Section 14B of the Limitation Act (NSW) (Limitation Act) prescribes a one year limitation period for actions in defamation running from the date of publication of the defamatory material. Under section 56A of the Limitation Act, the limitation period can be extended for a period of up to three years running from the date of publication if the court is satisfied that:

"it was not reasonable in the circumstances for the plaintiff to have commenced an action... within one year from the date of publication...".

Similar provisions are contained in legislation in other states and territories.

In Lakaev v Denny, the plaintiff alleged that she had been defamed by emails to various recipients in March 2007 and then later in 2007 on two internet websites. Justice Fullerton found that the primary limitation period for the last of the matters complained of expired on 6 December 2008.

The plaintiff was unaware of the identities of the authors of the publications and, in 2009, sought and obtained preliminary discovery. Experts then assessed the material produced on preliminary discovery. Following this process, the authors' identities were revealed.

The plaintiff filed a statement of claim on 3 March 2010. She then filed a motion seeking an extension of the limitation period.

The plaintiff's primary explanation for not commencing an action within a year of publication was that she was unaware of the proper defendants' identities until 2009. The plaintiff submitted that it was necessary for her to apply for preliminary discovery before initiating proceedings and this was a time consuming procedure.

In response, the defendants emphasised that the plaintiff took no steps within the primary limitation period to ascertain the identity of the proper defendants and had not sought preliminary discovery until 12 months after the expiration of the primary limitation period. The defendants also referred to the evidence (accepted by the judge) that:

  • the plaintiff was aware during the primary limitation period that it would expire within one year of publication
  • the plaintiff deliberately took a "non-litigious attitude" to the relevant publication. In this case, the court accepted that the plaintiff had engaged in "retaliatory blogging".

In considering the application, Justice Fullerton referred to the decision of the Queensland Court of Appeal in Noonan v MacLennan [2010] QCA 50 and commented that:

"[i]t is only in relatively unusual circumstances (or special or compelling circumstances) that a court would be satisfied that it was not reasonable for a plaintiff to seek to vindicate their rights in accordance with the time frame fixed by law."

Her Honour found that the plaintiff had not discharged the burden of proving that it was not reasonable for her to have commenced an action within the one year limitation period.

Comment

Prior to its amendment in 2006, section 56A conferred a discretion on the court to extend the limitation period if it was "just and reasonable to do so". Under this test, it was not as difficult for a defamation plaintiff to obtain an extension of the limitation period.

Lakaev v Denny illustrates the considerable burden now faced by defamation plaintiffs in applications for an extension of a limitation period.
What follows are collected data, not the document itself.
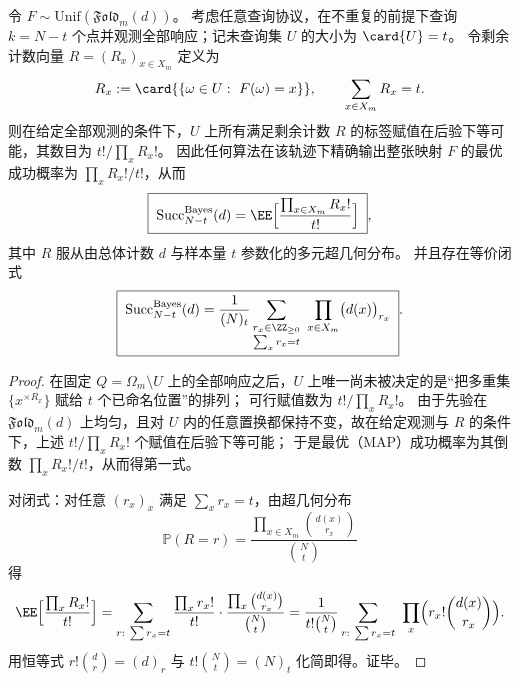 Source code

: \begin{theorem}\label{thm:pom-microcanonical-fold-bayes-success-Nminus-t}
令 \(F\sim\mathrm{Unif}(\mathfrak{Fold}_m(d))\)。
考虑任意查询协议，在不重复的前提下查询 \(k=N-t\) 个点并观测全部响应；记未查询集 \(U\) 的大小为 \(\card{U}=t\)。
令剩余计数向量 \(R=(R_x)_{x\in X_m}\) 定义为
\[
R_x:=\card{\{\omega\in U:\ F(\omega)=x\}},\qquad \sum_{x\in X_m}R_x=t.
\]
则在给定全部观测的条件下，\(U\) 上所有满足剩余计数 \(R\) 的标签赋值在后验下等可能，其数目为 \(t!/\prod_x R_x!\)。
因此任何算法在该轨迹下精确输出整张映射 \(F\) 的最优成功概率为 \(\prod_x R_x!/t!\)，从而
\[
\boxed{\;
\mathrm{Succ}^{\mathrm{Bayes}}_{N-t}(d)
=\EE\Bigl[\frac{\prod_{x\in X_m}R_x!}{t!}\Bigr]\;},
\]
其中 \(R\) 服从由总体计数 \(d\) 与样本量 \(t\) 参数化的多元超几何分布。
并且存在等价闭式
\[
\boxed{\;
\mathrm{Succ}^{\mathrm{Bayes}}_{N-t}(d)
=\frac{1}{(N)_t}\sum_{\substack{r_x\in\ZZ_{\ge 0}\\ \sum_x r_x=t}}\ \prod_{x\in X_m}\bigl(d(x)\bigr)_{r_x}\; } .
\]
\end{theorem}
\begin{proof}
在固定 \(Q=\Omega_m\setminus U\) 上的全部响应之后，\(U\) 上唯一尚未被决定的是“把多重集 \(\{x^{\times R_x}\}\) 赋给 \(t\) 个已命名位置”的排列；
可行赋值数为 \(t!/\prod_x R_x!\)。
由于先验在 \(\mathfrak{Fold}_m(d)\) 上均匀，且对 \(U\) 内的任意置换都保持不变，故在给定观测与 \(R\) 的条件下，上述 \(t!/\prod_x R_x!\) 个赋值在后验下等可能；
于是最优（MAP）成功概率为其倒数 \(\prod_x R_x!/t!\)，从而得第一式。
\par
对闭式：对任意 \((r_x)_x\) 满足 \(\sum_x r_x=t\)，由超几何分布
\[
\mathbb{P}(R=r)=\frac{\prod_{x\in X_m}\binom{d(x)}{r_x}}{\binom{N}{t}}
\]
得
\[
\EE\Bigl[\frac{\prod_x R_x!}{t!}\Bigr]
=\sum_{r:\ \sum r_x=t}\frac{\prod_x r_x!}{t!}\cdot \frac{\prod_x\binom{d(x)}{r_x}}{\binom{N}{t}}
=\frac{1}{t!\binom{N}{t}}\sum_{r:\ \sum r_x=t}\ \prod_x\Bigl(r_x!\binom{d(x)}{r_x}\Bigr).
\]
用恒等式 \(r!\binom{d}{r}=(d)_r\) 与 \(t!\binom{N}{t}=(N)_t\) 化简即得。证毕。
\end{proof}






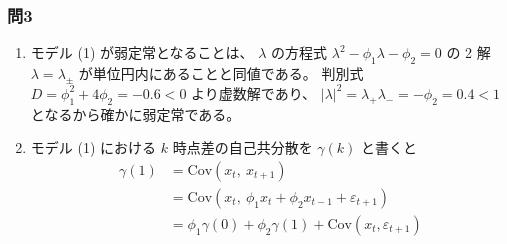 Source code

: \documentclass[./main.tex]{subfiles}
\begin{document}
    \subsubsection*{問3}

    \begin{enumerate}
        \item モデル (1) が弱定常となることは、
        $\lambda$ の方程式 $\lambda^2 - \phi_1 \lambda - \phi_2 = 0$ の 2 解 $\lambda = \lambda_{\pm}$ が単位円内にあることと同値である。
        判別式 $D = \phi_1^2 + 4 \phi_2 = - 0.6 < 0$ より虚数解であり、
        $\vert \lambda \vert^2 = \lambda_{+} \lambda_{-} = -\phi_2 = 0.4 < 1$ となるから確かに弱定常である。

        \item モデル (1) における $k$ 時点差の自己共分散を $\gamma (k)$ と書くと
        \begin{align*}
            \gamma (1)
                &= \mathrm{Cov} (x_t, \ x_{t+1})\\
                &= \mathrm{Cov} (x_t, \ \phi_1 x_t + \phi_2 x_{t-1} + \varepsilon_{t+1})\\
                &= \phi_1 \gamma (0) + \phi_2 \gamma (1) + \mathrm{Cov} (x_t, \varepsilon_{t+1})
        \end{align*}
    \end{enumerate}
\end{document}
Plaintiffs should be mindful of this in deciding whether to commence an action or engage in other means of seeking redress for defamation before resorting to litigation.

For defendants, while there is sense in not opposing an application that is likely to succeed, the authorities that have been delivered since section 56A was amended suggest that there are often reasonable prospects of resisting a plaintiff's application for an extension of time.